Dataset entries

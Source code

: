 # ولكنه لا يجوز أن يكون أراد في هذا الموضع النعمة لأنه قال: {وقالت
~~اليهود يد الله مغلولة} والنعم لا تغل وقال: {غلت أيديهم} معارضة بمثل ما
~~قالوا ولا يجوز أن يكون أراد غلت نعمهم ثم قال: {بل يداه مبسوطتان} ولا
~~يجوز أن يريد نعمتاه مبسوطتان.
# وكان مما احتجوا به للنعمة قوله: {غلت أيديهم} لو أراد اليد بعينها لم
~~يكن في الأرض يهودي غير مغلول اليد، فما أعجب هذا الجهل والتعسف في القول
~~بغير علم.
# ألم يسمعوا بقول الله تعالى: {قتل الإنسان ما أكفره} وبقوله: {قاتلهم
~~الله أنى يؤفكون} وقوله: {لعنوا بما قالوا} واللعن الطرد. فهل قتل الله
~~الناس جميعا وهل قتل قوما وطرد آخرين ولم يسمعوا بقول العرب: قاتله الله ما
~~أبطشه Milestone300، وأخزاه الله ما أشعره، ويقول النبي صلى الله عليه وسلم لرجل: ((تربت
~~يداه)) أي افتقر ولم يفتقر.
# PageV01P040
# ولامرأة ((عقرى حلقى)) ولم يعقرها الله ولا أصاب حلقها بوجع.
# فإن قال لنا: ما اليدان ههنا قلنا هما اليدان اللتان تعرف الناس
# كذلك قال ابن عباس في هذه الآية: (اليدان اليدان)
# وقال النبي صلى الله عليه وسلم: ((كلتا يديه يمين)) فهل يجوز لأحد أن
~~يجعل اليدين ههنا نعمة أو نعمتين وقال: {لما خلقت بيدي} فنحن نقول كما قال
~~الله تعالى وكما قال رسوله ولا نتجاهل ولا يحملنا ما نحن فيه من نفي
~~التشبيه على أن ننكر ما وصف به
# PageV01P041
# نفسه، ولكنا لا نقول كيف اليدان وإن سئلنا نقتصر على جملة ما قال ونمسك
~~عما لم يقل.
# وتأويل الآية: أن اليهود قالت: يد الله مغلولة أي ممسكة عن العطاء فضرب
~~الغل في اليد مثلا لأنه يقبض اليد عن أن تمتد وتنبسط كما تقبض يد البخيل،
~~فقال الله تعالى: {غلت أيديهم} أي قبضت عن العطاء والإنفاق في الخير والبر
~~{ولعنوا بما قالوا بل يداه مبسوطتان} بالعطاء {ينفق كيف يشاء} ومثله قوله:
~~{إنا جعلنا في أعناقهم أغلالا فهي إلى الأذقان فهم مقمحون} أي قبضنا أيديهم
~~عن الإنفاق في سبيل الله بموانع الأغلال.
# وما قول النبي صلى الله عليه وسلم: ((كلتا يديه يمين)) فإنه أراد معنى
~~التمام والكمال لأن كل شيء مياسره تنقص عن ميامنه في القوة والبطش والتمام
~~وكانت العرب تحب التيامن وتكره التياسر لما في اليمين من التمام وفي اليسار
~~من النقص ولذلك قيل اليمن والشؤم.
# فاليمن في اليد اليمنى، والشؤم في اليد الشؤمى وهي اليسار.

→ **What is expected**
Could you retype every record above exactly as it appears?

→ **Exercise output**
Source code

: # ولكنه لا يجوز أن يكون أراد في هذا الموضع النعمة لأنه قال: {وقالت
~~اليهود يد الله مغلولة} والنعم لا تغل وقال: {غلت أيديهم} معارضة بمثل ما
~~قالوا ولا يجوز أن يكون أراد غلت نعمهم ثم قال: {بل يداه مبسوطتان} ولا
~~يجوز أن يريد نعمتاه مبسوطتان.
# وكان مما احتجوا به للنعمة قوله: {غلت أيديهم} لو أراد اليد بعينها لم
~~يكن في الأرض يهودي غير مغلول اليد، فما أعجب هذا الجهل والتعسف في القول
~~بغير علم.
# ألم يسمعوا بقول الله تعالى: {قتل الإنسان ما أكفره} وبقوله: {قاتلهم
~~الله أنى يؤفكون} وقوله: {لعنوا بما قالوا} واللعن الطرد. فهل قتل الله
~~الناس جميعا وهل قتل قوما وطرد آخرين ولم يسمعوا بقول العرب: قاتله الله ما
~~أبطشه Milestone300، وأخزاه الله ما أشعره، ويقول النبي صلى الله عليه وسلم لرجل: ((تربت
~~يداه)) أي افتقر ولم يفتقر.
# PageV01P040
# ولامرأة ((عقرى حلقى)) ولم يعقرها الله ولا أصاب حلقها بوجع.
# فإن قال لنا: ما اليدان ههنا قلنا هما اليدان اللتان تعرف الناس
# كذلك قال ابن عباس في هذه الآية: (اليدان اليدان)
# وقال النبي صلى الله عليه وسلم: ((كلتا يديه يمين)) فهل يجوز لأحد أن
~~يجعل اليدين ههنا نعمة أو نعمتين وقال: {لما خلقت بيدي} فنحن نقول كما قال
~~الله تعالى وكما قال رسوله ولا نتجاهل ولا يحملنا ما نحن فيه من نفي
~~التشبيه على أن ننكر ما وصف به
# PageV01P041
# نفسه، ولكنا لا نقول كيف اليدان وإن سئلنا نقتصر على جملة ما قال ونمسك
~~عما لم يقل.
# وتأويل الآية: أن اليهود قالت: يد الله مغلولة أي ممسكة عن العطاء فضرب
~~الغل في اليد مثلا لأنه يقبض اليد عن أن تمتد وتنبسط كما تقبض يد البخيل،
~~فقال الله تعالى: {غلت أيديهم} أي قبضت عن العطاء والإنفاق في الخير والبر
~~{ولعنوا بما قالوا بل يداه مبسوطتان} بالعطاء {ينفق كيف يشاء} ومثله قوله:
~~{إنا جعلنا في أعناقهم أغلالا فهي إلى الأذقان فهم مقمحون} أي قبضنا أيديهم
~~عن الإنفاق في سبيل الله بموانع الأغلال.
# وما قول النبي صلى الله عليه وسلم: ((كلتا يديه يمين)) فإنه أراد معنى
~~التمام والكمال لأن كل شيء مياسره تنقص عن ميامنه في القوة والبطش والتمام
~~وكانت العرب تحب التيامن وتكره التياسر لما في اليمين من التمام وفي اليسار
~~من النقص ولذلك قيل اليمن والشؤم.
# فاليمن في اليد اليمنى، والشؤم في اليد الشؤمى وهي اليسار.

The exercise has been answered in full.